Squad leaders roll for activation points each turn, getting a couple of attempts to fight their squad before burning out (squad leaders accrue “stress” and eventually become “exhausted,” which prevents them from acting further in a turn). Other factors also accrue stress, such as taking casualties past a maximum allowance. I like how this keeps the game unpredictable---you're rarely sure of when the enemy's out of steam, or of when your own troops will be able to maneuver effectively.
Movement out of sight of the enemy, or in cover, is done in small, regular increments. Movement in sight of the enemy and in the open can only be conducted in “rushes”—unpredictable bursts of movement by your troops, which may trigger enemy reaction fire and lead to your men getting pinned down. Reaction fire is more than capable to halting your forward momentum, not through casualties (as is usual in most games), but through pinning and disorder.
Fire combat is simple, with only a handful of D6s rolled per combat. Fire mostly inflicts pinning, with casualties much less likely. You can also get stuck in short-range firefights (assaults), which are more lethal but allow the enemy to shoot, too.
In my test game, the two opposing forces moved up into contact. Then, the battle broke down into two firefights, each over control of different avenues of approach up the middle of the board. In each firefight, the two sides struggled to gain the upper hand, suffering a trickle of casualties. Throughout the game, enemy troops holding key pieces of terrain---overlooking alleys or streets---forced the other side to either take an alternate route or get stuck in. The game ended with too much stress built up for the opposing squad leaders—once too many permanent stress points build up (caused by excessive casualties), squad leaders are left without options. Tactically, it was a draw.

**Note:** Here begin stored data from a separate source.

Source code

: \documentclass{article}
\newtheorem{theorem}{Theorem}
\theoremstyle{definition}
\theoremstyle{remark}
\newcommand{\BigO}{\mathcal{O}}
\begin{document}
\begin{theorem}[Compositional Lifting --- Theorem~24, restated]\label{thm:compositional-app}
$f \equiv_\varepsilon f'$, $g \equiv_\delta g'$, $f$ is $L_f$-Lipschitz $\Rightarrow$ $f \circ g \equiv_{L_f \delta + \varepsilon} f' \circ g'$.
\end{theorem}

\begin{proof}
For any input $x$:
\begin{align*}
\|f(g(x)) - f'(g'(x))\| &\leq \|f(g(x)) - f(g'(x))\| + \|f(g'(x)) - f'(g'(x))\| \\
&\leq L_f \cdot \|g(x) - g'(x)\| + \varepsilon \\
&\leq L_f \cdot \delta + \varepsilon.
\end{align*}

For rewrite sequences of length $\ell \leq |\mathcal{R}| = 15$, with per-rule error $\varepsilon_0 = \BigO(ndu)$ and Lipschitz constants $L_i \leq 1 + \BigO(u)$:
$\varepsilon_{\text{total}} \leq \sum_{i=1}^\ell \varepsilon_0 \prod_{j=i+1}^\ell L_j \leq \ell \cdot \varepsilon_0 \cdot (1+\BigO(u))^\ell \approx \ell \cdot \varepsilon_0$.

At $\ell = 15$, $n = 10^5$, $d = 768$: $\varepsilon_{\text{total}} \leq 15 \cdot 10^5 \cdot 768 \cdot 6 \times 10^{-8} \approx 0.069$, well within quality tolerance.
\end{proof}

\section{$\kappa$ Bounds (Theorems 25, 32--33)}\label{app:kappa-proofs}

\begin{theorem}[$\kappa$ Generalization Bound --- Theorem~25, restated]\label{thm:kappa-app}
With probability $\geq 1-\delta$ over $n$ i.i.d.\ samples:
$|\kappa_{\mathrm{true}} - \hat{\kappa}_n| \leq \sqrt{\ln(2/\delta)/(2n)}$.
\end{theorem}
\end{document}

My initial thoughts about the game are very positive. It’s one of the few games I’ve played, maybe the only one, where a key phenomenon of modern warfare was reproduced: a single soldier, with an automatic weapon, can control a stretch of open ground such that the enemy cannot move across it without risk. More impressively, the game manages to do this without mass tabletop slaughter—he’s holding that stretch through suppressing fire and simple threat, not because he can kill 2 or 3 enemy figures every time he fires. The way that reaction fire and moving against the enemy work in the game are very cool. Getting a single enemy grunt on your flank can royally screw up your ability to maneuver---and if that grunt has a SAW, your position will probably become untenable.
The game has rules for vehicles, heavy weapons, and a thorough campaign section, but I haven’t tried those out yet.
Overall, I really liked the game and love the “friction” element of reaction fire and crossing that “dangerous ground”. (The game has some echoes of Crossfire, in that way.)